◆ PROBLEM TO WORK ON
Wherever the string "need" shows up in the material below, copy that line.
========================
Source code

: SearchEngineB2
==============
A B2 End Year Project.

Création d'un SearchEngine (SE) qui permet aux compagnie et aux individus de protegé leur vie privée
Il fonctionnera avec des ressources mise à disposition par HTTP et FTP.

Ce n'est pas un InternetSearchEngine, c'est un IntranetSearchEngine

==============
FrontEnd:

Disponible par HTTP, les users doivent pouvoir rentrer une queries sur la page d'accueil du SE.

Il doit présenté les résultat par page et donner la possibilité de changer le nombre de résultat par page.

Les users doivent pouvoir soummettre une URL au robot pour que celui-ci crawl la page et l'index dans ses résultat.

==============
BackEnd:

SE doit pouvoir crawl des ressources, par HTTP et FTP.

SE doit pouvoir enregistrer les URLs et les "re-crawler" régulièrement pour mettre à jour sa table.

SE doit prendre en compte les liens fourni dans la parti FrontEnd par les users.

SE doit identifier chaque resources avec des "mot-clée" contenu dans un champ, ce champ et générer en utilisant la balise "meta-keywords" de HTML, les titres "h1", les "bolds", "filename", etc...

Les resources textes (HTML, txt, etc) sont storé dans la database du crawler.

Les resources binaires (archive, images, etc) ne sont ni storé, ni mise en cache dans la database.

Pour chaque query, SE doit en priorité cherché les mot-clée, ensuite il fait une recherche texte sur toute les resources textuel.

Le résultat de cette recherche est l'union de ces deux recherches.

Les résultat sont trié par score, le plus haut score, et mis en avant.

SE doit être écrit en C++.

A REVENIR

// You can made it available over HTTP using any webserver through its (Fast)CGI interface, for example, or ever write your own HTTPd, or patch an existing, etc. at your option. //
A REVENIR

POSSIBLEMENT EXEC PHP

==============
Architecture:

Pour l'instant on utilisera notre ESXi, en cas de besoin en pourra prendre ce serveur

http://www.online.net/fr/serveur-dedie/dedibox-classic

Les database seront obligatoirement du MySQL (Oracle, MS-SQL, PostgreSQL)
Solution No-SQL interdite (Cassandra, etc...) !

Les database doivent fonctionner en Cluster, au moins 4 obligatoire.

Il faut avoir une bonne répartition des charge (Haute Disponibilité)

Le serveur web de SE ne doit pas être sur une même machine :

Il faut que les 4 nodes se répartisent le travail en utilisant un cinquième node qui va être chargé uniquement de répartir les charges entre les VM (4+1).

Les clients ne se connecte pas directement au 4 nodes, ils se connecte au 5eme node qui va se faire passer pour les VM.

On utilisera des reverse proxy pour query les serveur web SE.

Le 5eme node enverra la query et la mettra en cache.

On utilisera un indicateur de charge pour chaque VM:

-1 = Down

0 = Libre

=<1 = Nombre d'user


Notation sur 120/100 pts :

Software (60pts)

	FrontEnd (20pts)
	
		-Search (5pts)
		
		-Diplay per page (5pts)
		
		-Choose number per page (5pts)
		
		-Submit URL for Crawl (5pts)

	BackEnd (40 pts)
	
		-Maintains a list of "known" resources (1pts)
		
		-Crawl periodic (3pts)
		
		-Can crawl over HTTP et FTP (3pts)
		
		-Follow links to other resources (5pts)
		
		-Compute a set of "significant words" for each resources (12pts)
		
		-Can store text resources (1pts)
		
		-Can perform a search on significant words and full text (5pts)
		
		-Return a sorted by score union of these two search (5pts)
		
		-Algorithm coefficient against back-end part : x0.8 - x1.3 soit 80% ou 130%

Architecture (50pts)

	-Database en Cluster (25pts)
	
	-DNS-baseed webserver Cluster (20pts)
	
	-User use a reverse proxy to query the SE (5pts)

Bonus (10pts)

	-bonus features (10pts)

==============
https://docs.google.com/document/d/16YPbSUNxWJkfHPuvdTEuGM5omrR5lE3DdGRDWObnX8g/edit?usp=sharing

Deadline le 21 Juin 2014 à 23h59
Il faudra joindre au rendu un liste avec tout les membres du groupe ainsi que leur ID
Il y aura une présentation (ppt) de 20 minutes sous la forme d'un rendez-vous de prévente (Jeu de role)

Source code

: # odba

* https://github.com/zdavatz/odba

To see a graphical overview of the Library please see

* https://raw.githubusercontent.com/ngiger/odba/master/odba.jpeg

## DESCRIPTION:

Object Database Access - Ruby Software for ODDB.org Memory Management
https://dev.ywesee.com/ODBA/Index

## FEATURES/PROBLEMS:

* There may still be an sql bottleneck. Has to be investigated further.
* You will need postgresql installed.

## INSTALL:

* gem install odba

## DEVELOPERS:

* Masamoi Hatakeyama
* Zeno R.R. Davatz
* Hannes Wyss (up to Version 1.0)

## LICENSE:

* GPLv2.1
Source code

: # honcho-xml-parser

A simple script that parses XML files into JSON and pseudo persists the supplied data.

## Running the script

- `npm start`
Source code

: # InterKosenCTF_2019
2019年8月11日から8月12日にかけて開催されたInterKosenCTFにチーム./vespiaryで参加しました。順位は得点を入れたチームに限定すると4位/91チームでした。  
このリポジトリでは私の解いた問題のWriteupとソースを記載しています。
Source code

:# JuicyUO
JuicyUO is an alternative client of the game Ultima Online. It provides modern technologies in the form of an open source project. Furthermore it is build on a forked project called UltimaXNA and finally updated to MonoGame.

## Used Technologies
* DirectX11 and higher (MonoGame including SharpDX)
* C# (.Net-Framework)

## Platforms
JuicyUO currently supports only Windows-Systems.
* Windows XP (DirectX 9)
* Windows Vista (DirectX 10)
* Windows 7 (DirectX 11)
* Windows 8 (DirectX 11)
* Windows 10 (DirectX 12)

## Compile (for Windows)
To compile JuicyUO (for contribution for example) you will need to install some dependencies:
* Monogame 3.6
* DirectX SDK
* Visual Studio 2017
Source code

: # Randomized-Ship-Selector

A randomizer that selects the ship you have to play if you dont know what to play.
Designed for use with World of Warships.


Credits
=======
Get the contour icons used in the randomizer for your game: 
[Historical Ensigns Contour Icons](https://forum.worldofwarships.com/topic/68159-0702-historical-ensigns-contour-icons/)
========================
◆ ANSWER TO THIS TASK
* You will need postgresql installed.
To compile JuicyUO (for contribution for example) you will need to install some dependencies:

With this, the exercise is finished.